Theme 5: Gender-Aware Healthcare

Women Veterans with amputations included in this study described a lack of gender-aware healthcare, especially as related to their amputation and prosthetics care. Many women Veterans endorsed the idea that their prosthetists believed women with amputations “are focused on what [the prosthesis] looks like” and that “it doesn’t make any difference if it works for women, as long as it looks good, that’s all we care about” (FG01, unilateral transtibial, 68 years old, 41 years since amputation). Women Veterans with amputations indicated that providers treated them the same way they do men patients and were not attentive to the varying prosthesis-related needs women with amputations may have. Additionally, women felt they were stopped from receiving certain devices or care that may influence their ability to participate in desired activities. “They put brakes on it…they just shut us down” indicated FG07 (unilateral transtibial, 60 years old, 3 years since amputation), who described her fight to receive a less cosmetic, high activity prosthetic foot. Women Veterans with amputations indicated frustration with the lack of gender-aware care, indicating “it’s really aggravating because [women Veterans with amputation] are a minority… there’s only a few females” (FG02, unilateral transfemoral, 35 years old, 10 years since amputation).

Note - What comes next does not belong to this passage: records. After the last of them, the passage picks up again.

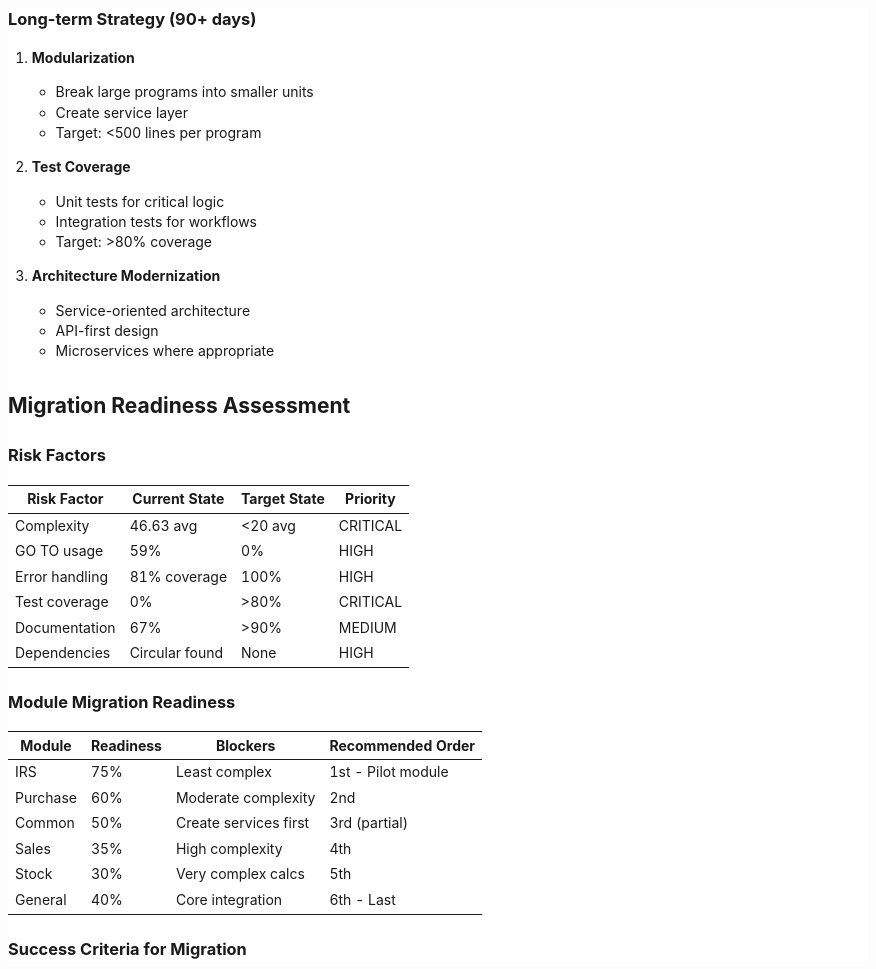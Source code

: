 ### Long-term Strategy (90+ days)

1. **Modularization**
   - Break large programs into smaller units
   - Create service layer
   - Target: <500 lines per program

2. **Test Coverage**
   - Unit tests for critical logic
   - Integration tests for workflows
   - Target: >80% coverage

3. **Architecture Modernization**
   - Service-oriented architecture
   - API-first design
   - Microservices where appropriate

## Migration Readiness Assessment

### Risk Factors

| Risk Factor | Current State | Target State | Priority |
|-------------|--------------|--------------|----------|
| Complexity | 46.63 avg | <20 avg | CRITICAL |
| GO TO usage | 59% | 0% | HIGH |
| Error handling | 81% coverage | 100% | HIGH |
| Test coverage | 0% | >80% | CRITICAL |
| Documentation | 67% | >90% | MEDIUM |
| Dependencies | Circular found | None | HIGH |

### Module Migration Readiness

| Module | Readiness | Blockers | Recommended Order |
|--------|-----------|----------|-------------------|
| IRS | 75% | Least complex | 1st - Pilot module |
| Purchase | 60% | Moderate complexity | 2nd |
| Common | 50% | Create services first | 3rd (partial) |
| Sales | 35% | High complexity | 4th |
| Stock | 30% | Very complex calcs | 5th |
| General | 40% | Core integration | 6th - Last |

### Success Criteria for Migration
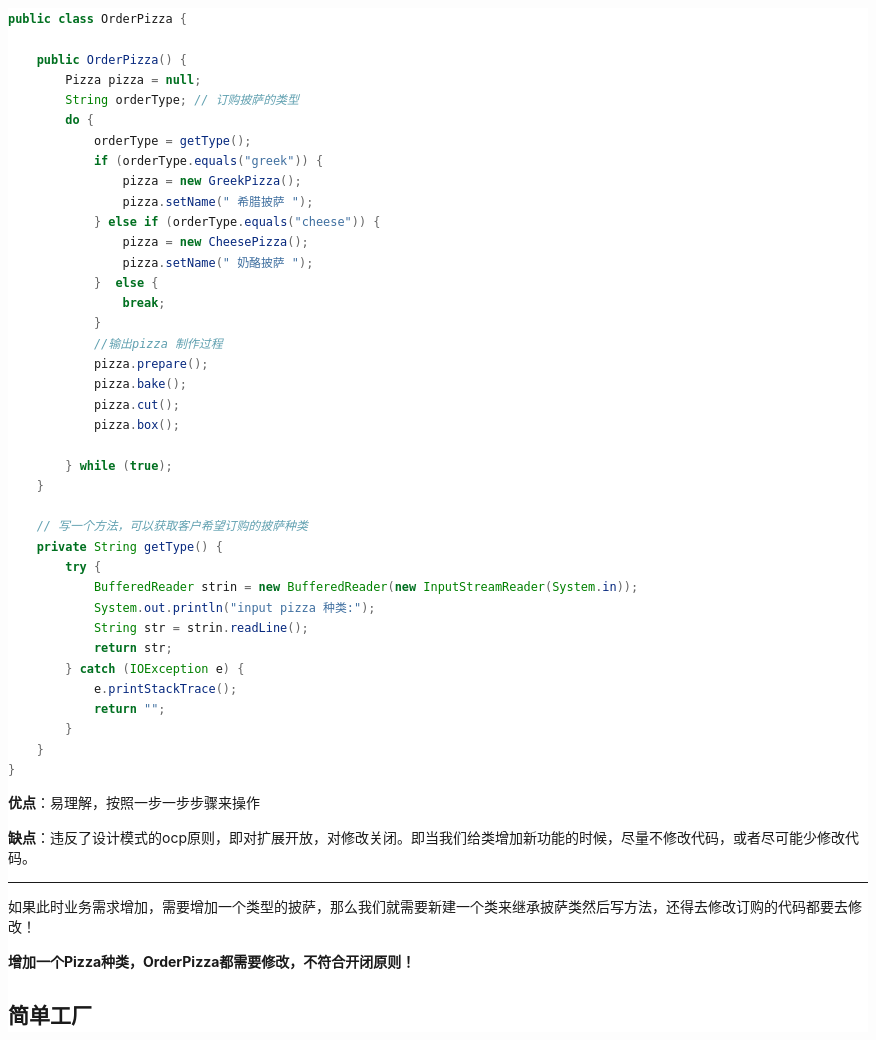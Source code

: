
 ```java
public class OrderPizza {

	public OrderPizza() {
		Pizza pizza = null;
		String orderType; // 订购披萨的类型
		do {
			orderType = getType();
			if (orderType.equals("greek")) {
				pizza = new GreekPizza();
				pizza.setName(" 希腊披萨 ");
			} else if (orderType.equals("cheese")) {
				pizza = new CheesePizza();
				pizza.setName(" 奶酪披萨 ");
			}  else {
				break;
			}
			//输出pizza 制作过程
			pizza.prepare();
			pizza.bake();
			pizza.cut();
			pizza.box();

		} while (true);
	}
	
	// 写一个方法，可以获取客户希望订购的披萨种类
	private String getType() {
		try {
			BufferedReader strin = new BufferedReader(new InputStreamReader(System.in));
			System.out.println("input pizza 种类:");
			String str = strin.readLine();
			return str;
		} catch (IOException e) {
			e.printStackTrace();
			return "";
		}
	}
}
```

**优点**：易理解，按照一步一步步骤来操作

**缺点**：违反了设计模式的ocp原则，即对扩展开放，对修改关闭。即当我们给类增加新功能的时候，尽量不修改代码，或者尽可能少修改代码。

---

如果此时业务需求增加，需要增加一个类型的披萨，那么我们就需要新建一个类来继承披萨类然后写方法，还得去修改订购的代码都要去修改！

**增加一个Pizza种类，OrderPizza都需要修改，不符合开闭原则！**

## 简单工厂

“And I think sometimes the VA’s attitude is just that, well, you’re a woman. You wouldn’t want to do [athletic things] anyway.” –FG01, unilateral transtibial, 68 years old, 41 years since amputation

“So it feels like [the VA] are just behind a few steps, and it’s really aggravating because we are a minority. There’s only a few females…” –FG02, unilateral transfemoral, 35 years old, 10 years since amputation

“… when a female comes in, it’s like, you know, she’s just one of the guys. So if we could change that attitude…” –FG07, unilateral transtibial, 60 years old, 3 years since amputation

Discussion

Women Veterans with lower limb amputations included in this study identified a number of factors that influenced their ability or desire to participate in important roles and activities. In some instances, these factors have been identified previously in studies among women with amputations, though some thematic areas have not yet been identified in the literature.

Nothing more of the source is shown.